Montreal port CEO says need for federal cash 'urgent' as expansion cost balloons
MONTREAL — The cost of the Montreal port expansion has ballooned by nearly 50 per cent, prompting its CEO to call for more cash from the federal government.
Martin Imbleau, who heads the Montreal port authority, claimed it can wait only “a few weeks” for the additional funding he’s requested from Ottawa to finance the new shipping container terminal, dubbing the need “urgent.”
“What I had the opportunity to say, which was confirmed to me in my conversation with the minister, is that federal contribution and participation were a matter of weeks and not months,” Imbleau told The Canadian Press in an interview Thursday, two days after he spoke with Transport Minister Omar Alghabra.
“We can make do with that timeline. It is still urgent, and that is the message that I communicated,” he said in French.
The project price tag has risen from a $950-million ceiling to about $1.4 billion as a result of inflation, according to two sources familiar with the matter who were not authorized to speak about it due to confidential negotiations.
Alghabra said the government is committed to supporting the expansion, but he has yet to offer a response on whether or how much Ottawa might provide.
“We have never turned down a funding application from the Port of Montreal.

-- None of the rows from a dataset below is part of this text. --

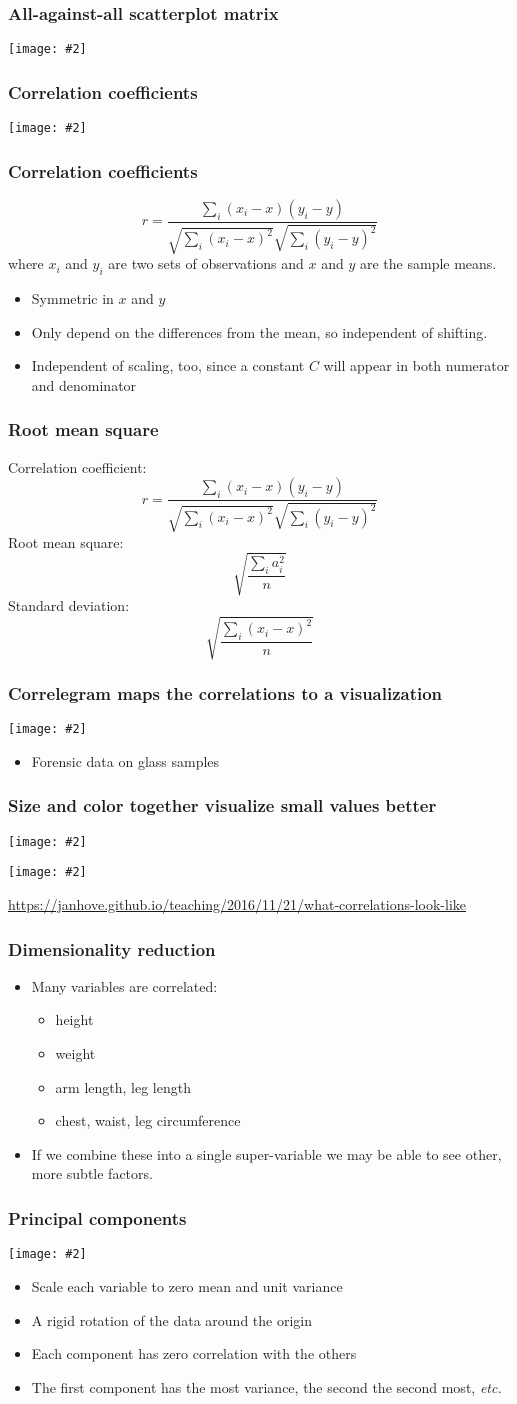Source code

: \documentclass{beamer}
\newcommand{\bi}{\begin{itemize}}
\newcommand{\li}{\item}
\newcommand{\ei}{\end{itemize}}
\newcommand{\fig}[2]{\centerline{\texttt{[image: \#2]}}}
\newcommand{\bfr}[1]{\begin{frame}[fragile]\frametitle{{ #1 }}}
\begin{document}
\bfr{All-against-all scatterplot matrix}
\fig{1}{blue-jays-scatter-all-1.png}
\end{frame}

\bfr{Correlation coefficients}
\fig{1}{correlations-1.png}
\end{frame}

\bfr{Correlation coefficients}
\[
r = \frac{\sum_i (x_i - x)(y_i - y)}{\sqrt{\sum_i(x_i-x)^2}\sqrt{\sum_i(y_i-y)^2}}
\]
where $x_i$ and $y_i$ are two sets of observations and $x$ and $y$
are the sample means.
\bi
\li Symmetric in $x$ and $y$
\li Only depend on the differences from the mean, so independent of shifting.
\li Independent of scaling, too, since a constant $C$ will appear in both
numerator and denominator
\ei
\end{frame}

\bfr{Root mean square}
Correlation coefficient:
\[
r = \frac{\sum_i (x_i - x)(y_i - y)}{\sqrt{\sum_i(x_i-x)^2}\sqrt{\sum_i(y_i-y)^2}}
\]
Root mean square:
\[
\sqrt{\frac{\sum_i a_i^2}{n}}
\]
Standard deviation:
\[
\sqrt{\frac{\sum_i(x_i-x)^2}{n}}
\]
\end{frame}


\bfr{Correlegram maps the correlations to a visualization}
\fig{.6}{forensic-correlations1-1.png}
\bi\li Forensic data on glass samples\ei
\end{frame}

\bfr{Size and color together visualize small values better}
\fig{.6}{forensic-correlations2-1.png}
\end{frame}


\begin{frame}
\fig{.8}{unnamed-chunk-10-1.png}
\vfill
\tiny
\url{https://janhove.github.io/teaching/2016/11/21/what-correlations-look-like}
\end{frame}

\bfr{Dimensionality reduction}
\bi
\li Many variables are correlated:
\bi
\li height
\li weight
\li arm length, leg length
\li chest, waist, leg circumference
\ei
\li If we combine these into a single super-variable
we may be able to see other, more subtle factors.
\ei
\end{frame}

\bfr{Principal components}
\fig{1}{blue-jays-PCA-1.png}
\bi
\li Scale each variable to zero mean and unit variance
\li A rigid rotation of the data around the origin
\li Each component has zero correlation with the others
\li The first component has the most variance, the second
the second most, {\em etc.}
\ei
\end{frame}
\end{document}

We are currently working with them on this ongoing application,” he told reporters in Ottawa on Wednesday.
“We in the government of Canada have a process that sometimes can take longer than we’d like, but we’re working through the process for this project and I’ve committed to the CEO that we’re going to work with them on getting to an answer soon.”
The new terminal — about 50 kilometres downstream of downtown Montreal in Contrecoeur, Que. — would boost the port's container capacity by 60 per cent to 2.1 million TEUs (20-foot equivalent units), as Canada’s supply chain nears what a federal task force deemed a "breaking point."
In an October report, the group cited hurdles ranging from wildfires and floods to “wild swings” in supply and demand due to the COVID-19 pandemic, and called for more investment in critical infrastructure — “before our country’s reputation as a reliable trading partner is further tarnished, as we heard from stakeholders and U.S. trading partners.”
The Canada Infrastructure Bank pledged a $300-million loan to the port project in 2019, and the Quebec government allotted a $75-million grant in its latest budget, on top of the $55 million already earmarked.